__Data__:
::::::

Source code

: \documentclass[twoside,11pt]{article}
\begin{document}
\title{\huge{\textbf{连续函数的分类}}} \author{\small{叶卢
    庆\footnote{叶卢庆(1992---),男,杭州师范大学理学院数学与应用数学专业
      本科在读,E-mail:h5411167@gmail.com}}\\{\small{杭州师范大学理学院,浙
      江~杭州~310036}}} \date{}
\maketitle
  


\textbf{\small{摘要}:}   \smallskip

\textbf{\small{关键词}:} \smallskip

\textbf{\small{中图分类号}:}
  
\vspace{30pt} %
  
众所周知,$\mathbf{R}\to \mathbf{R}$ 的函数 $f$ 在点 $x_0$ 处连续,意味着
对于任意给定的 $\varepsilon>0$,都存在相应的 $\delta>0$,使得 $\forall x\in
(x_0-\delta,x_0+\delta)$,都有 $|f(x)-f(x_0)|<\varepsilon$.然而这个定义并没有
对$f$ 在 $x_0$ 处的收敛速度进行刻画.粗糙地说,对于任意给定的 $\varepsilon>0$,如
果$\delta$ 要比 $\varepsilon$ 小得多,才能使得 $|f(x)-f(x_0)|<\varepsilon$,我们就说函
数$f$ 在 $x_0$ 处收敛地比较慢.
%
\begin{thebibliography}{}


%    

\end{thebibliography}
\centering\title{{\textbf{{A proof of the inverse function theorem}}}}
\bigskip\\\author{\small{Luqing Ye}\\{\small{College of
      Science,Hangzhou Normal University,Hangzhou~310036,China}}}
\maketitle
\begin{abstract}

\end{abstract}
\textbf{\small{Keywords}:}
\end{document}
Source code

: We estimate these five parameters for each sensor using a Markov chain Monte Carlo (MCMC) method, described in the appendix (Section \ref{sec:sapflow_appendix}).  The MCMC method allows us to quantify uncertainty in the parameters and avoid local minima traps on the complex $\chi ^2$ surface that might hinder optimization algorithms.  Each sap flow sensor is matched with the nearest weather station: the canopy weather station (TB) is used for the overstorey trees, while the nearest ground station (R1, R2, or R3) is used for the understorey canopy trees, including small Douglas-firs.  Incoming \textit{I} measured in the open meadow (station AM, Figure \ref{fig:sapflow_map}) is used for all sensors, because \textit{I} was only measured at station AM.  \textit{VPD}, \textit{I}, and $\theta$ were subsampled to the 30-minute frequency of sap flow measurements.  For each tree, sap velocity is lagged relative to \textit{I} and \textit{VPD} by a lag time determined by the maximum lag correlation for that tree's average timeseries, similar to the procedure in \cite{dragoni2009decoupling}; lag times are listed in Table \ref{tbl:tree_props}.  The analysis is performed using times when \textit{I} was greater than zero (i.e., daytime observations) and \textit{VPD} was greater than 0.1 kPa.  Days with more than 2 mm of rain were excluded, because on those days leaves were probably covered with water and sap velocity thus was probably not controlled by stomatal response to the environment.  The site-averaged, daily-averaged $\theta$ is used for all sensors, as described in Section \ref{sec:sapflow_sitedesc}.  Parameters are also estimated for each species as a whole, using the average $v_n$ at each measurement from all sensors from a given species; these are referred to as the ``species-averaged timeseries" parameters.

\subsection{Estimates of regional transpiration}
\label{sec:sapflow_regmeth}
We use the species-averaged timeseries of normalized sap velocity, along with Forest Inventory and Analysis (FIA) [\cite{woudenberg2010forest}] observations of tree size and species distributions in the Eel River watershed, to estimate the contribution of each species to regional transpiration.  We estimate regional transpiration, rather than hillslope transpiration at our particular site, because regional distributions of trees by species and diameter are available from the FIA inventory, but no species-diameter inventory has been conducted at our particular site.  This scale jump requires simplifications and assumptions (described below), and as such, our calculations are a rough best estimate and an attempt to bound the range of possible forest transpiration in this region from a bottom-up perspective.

::::::

Print out the whole of the material above exactly as it stands.

Source code

: \documentclass[twoside,11pt]{article}
\begin{document}
\title{\huge{\textbf{连续函数的分类}}} \author{\small{叶卢
    庆\footnote{叶卢庆(1992---),男,杭州师范大学理学院数学与应用数学专业
      本科在读,E-mail:h5411167@gmail.com}}\\{\small{杭州师范大学理学院,浙
      江~杭州~310036}}} \date{}
\maketitle
  


\textbf{\small{摘要}:}   \smallskip

\textbf{\small{关键词}:} \smallskip

\textbf{\small{中图分类号}:}
  
\vspace{30pt} %
  
众所周知,$\mathbf{R}\to \mathbf{R}$ 的函数 $f$ 在点 $x_0$ 处连续,意味着
对于任意给定的 $\varepsilon>0$,都存在相应的 $\delta>0$,使得 $\forall x\in
(x_0-\delta,x_0+\delta)$,都有 $|f(x)-f(x_0)|<\varepsilon$.然而这个定义并没有
对$f$ 在 $x_0$ 处的收敛速度进行刻画.粗糙地说,对于任意给定的 $\varepsilon>0$,如
果$\delta$ 要比 $\varepsilon$ 小得多,才能使得 $|f(x)-f(x_0)|<\varepsilon$,我们就说函
数$f$ 在 $x_0$ 处收敛地比较慢.
%
\begin{thebibliography}{}


%    

\end{thebibliography}
\centering\title{{\textbf{{A proof of the inverse function theorem}}}}
\bigskip\\\author{\small{Luqing Ye}\\{\small{College of
      Science,Hangzhou Normal University,Hangzhou~310036,China}}}
\maketitle
\begin{abstract}

\end{abstract}
\textbf{\small{Keywords}:}
\end{document}
Source code

: We estimate these five parameters for each sensor using a Markov chain Monte Carlo (MCMC) method, described in the appendix (Section \ref{sec:sapflow_appendix}).  The MCMC method allows us to quantify uncertainty in the parameters and avoid local minima traps on the complex $\chi ^2$ surface that might hinder optimization algorithms.  Each sap flow sensor is matched with the nearest weather station: the canopy weather station (TB) is used for the overstorey trees, while the nearest ground station (R1, R2, or R3) is used for the understorey canopy trees, including small Douglas-firs.  Incoming \textit{I} measured in the open meadow (station AM, Figure \ref{fig:sapflow_map}) is used for all sensors, because \textit{I} was only measured at station AM.  \textit{VPD}, \textit{I}, and $\theta$ were subsampled to the 30-minute frequency of sap flow measurements.  For each tree, sap velocity is lagged relative to \textit{I} and \textit{VPD} by a lag time determined by the maximum lag correlation for that tree's average timeseries, similar to the procedure in \cite{dragoni2009decoupling}; lag times are listed in Table \ref{tbl:tree_props}.  The analysis is performed using times when \textit{I} was greater than zero (i.e., daytime observations) and \textit{VPD} was greater than 0.1 kPa.  Days with more than 2 mm of rain were excluded, because on those days leaves were probably covered with water and sap velocity thus was probably not controlled by stomatal response to the environment.  The site-averaged, daily-averaged $\theta$ is used for all sensors, as described in Section \ref{sec:sapflow_sitedesc}.  Parameters are also estimated for each species as a whole, using the average $v_n$ at each measurement from all sensors from a given species; these are referred to as the ``species-averaged timeseries" parameters.

\subsection{Estimates of regional transpiration}
\label{sec:sapflow_regmeth}
We use the species-averaged timeseries of normalized sap velocity, along with Forest Inventory and Analysis (FIA) [\cite{woudenberg2010forest}] observations of tree size and species distributions in the Eel River watershed, to estimate the contribution of each species to regional transpiration.  We estimate regional transpiration, rather than hillslope transpiration at our particular site, because regional distributions of trees by species and diameter are available from the FIA inventory, but no species-diameter inventory has been conducted at our particular site.  This scale jump requires simplifications and assumptions (described below), and as such, our calculations are a rough best estimate and an attempt to bound the range of possible forest transpiration in this region from a bottom-up perspective.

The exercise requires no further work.